[Stored items]
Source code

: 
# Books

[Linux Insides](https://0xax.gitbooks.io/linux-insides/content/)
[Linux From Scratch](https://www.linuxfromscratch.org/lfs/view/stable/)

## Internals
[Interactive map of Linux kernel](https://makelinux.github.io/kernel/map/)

REQUIRED ACTION> Your task is to restate all of the records above word for word.

SOLVED EXERCISE>
Source code

: 
# Books

[Linux Insides](https://0xax.gitbooks.io/linux-insides/content/)
[Linux From Scratch](https://www.linuxfromscratch.org/lfs/view/stable/)

## Internals
[Interactive map of Linux kernel](https://makelinux.github.io/kernel/map/)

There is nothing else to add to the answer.